> _TASK TO COMPLETE_
Where the data below begins, start retyping exactly, and end on the line with "- synthetic data", which is included; no picture goes in.

> _EXTRACTED INFORMATION_

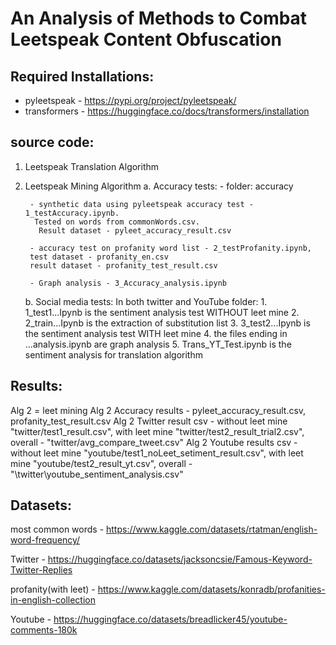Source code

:# An Analysis of Methods to Combat Leetspeak Content Obfuscation

## Required Installations:
- pyleetspeak - <https://pypi.org/project/pyleetspeak/> 
- transformers - <https://huggingface.co/docs/transformers/installation>

## source code:
1. Leetspeak Translation Algorithm

2. Leetspeak Mining Algorithm
    a. Accuracy tests:
        - folder: accuracy  

        - synthetic data using pyleetspeak accuracy test - 1_testAccuracy.ipynb.  
         Tested on words from commonWords.csv.  
          Result dataset - pyleet_accuracy_result.csv  

        - accuracy test on profanity word list - 2_testProfanity.ipynb,  
        test dataset - profanity_en.csv  
        result dataset - profanity_test_result.csv
        
        - Graph analysis - 3_Accuracy_analysis.ipynb

    b. Social media tests:
        In both twitter and YouTube folder:
        1. 1_test1...Ipynb  is the sentiment analysis test WITHOUT leet mine
        2. 2_train...Ipynb  is the extraction of substitution list
        3. 3_test2...Ipynb  is the sentiment analysis test WITH leet mine
        4. the files ending in ...analysis.ipynb are graph analysis
       5. Trans_YT_Test.ipynb is the sentiment analysis for translation algorithm

## Results:

Alg 2 = leet mining 
Alg 2 Accuracy results - pyleet_accuracy_result.csv, profanity_test_result.csv
Alg 2 Twitter result csv - without leet mine "twitter/test1_result.csv", with leet mine "twitter/test2_result_trial2.csv", overall - "twitter/avg_compare_tweet.csv"
Alg 2 Youtube results csv - without leet mine "youtube/test1_noLeet_setiment_result.csv", with leet mine "youtube/test2_result_yt.csv", overall - "\twitter\youtube_sentiment_analysis.csv"


## Datasets:

most common words - <https://www.kaggle.com/datasets/rtatman/english-word-frequency/> 

Twitter - <https://huggingface.co/datasets/jacksoncsie/Famous-Keyword-Twitter-Replies>

profanity(with leet) - <https://www.kaggle.com/datasets/konradb/profanities-in-english-collection> 

Youtube - <https://huggingface.co/datasets/breadlicker45/youtube-comments-180k> 
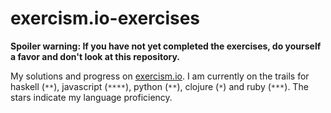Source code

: exercism.io-exercises
=====================

__Spoiler warning: If you have not yet completed the exercises, do yourself a
favor and don't look at this repository.__

My solutions and progress on [exercism.io](http://exercism.io/). I am currently
on the trails for haskell (`**`), javascript (`****`), python (`**`),
clojure (`*`) and ruby (`***`). The stars indicate my language proficiency.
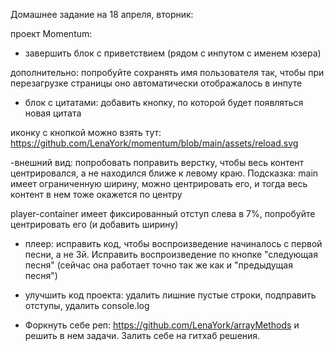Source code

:  Домашнее задание на 18 апреля, вторник:

 проект Momentum:

 -  завершить блок с приветствием (рядом с инпутом с именем юзера)
 
 дополнительно: попробуйте сохранять имя пользователя так, чтобы при перезагрузке страницы оно автоматически отображалось в инпуте

 - блок с цитатами: добавить кнопку, по которой будет появляться новая цитата
 
 иконку с кнопкой можно взять тут: https://github.com/LenaYork/momentum/blob/main/assets/reload.svg

 -внешний вид: попробовать поправить верстку, чтобы весь контент центрировался, а не находился ближе к левому краю. Подсказка: main имеет ограниченную ширину, можно центрировать его, и тогда весь контент в нем тоже окажется по центру
 
 player-container имеет фиксированный отступ слева в 7%, попробуйте центрировать его (и добавить ширину)

 - плеер: исправить код, чтобы воспроизведение начиналось с первой песни, а не 3й. Исправить воспроизведение по кнопке "следующая песня" (сейчас она работает точно так же как и "предыдущая песня")

- улучшить код проекта: удалить лишние пустые строки, подправить отступы, удалить console.log

 - Форкнуть себе реп:  https://github.com/LenaYork/arrayMethods и решить в нем задачи. Залить себе на гитхаб решения.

> _EXPECTED OUTPUT_
Source code

:# An Analysis of Methods to Combat Leetspeak Content Obfuscation

## Required Installations:
- pyleetspeak - <https://pypi.org/project/pyleetspeak/> 
- transformers - <https://huggingface.co/docs/transformers/installation>

## source code:
1. Leetspeak Translation Algorithm

2. Leetspeak Mining Algorithm
    a. Accuracy tests:
        - folder: accuracy  

        - synthetic data using pyleetspeak accuracy test - 1_testAccuracy.ipynb.  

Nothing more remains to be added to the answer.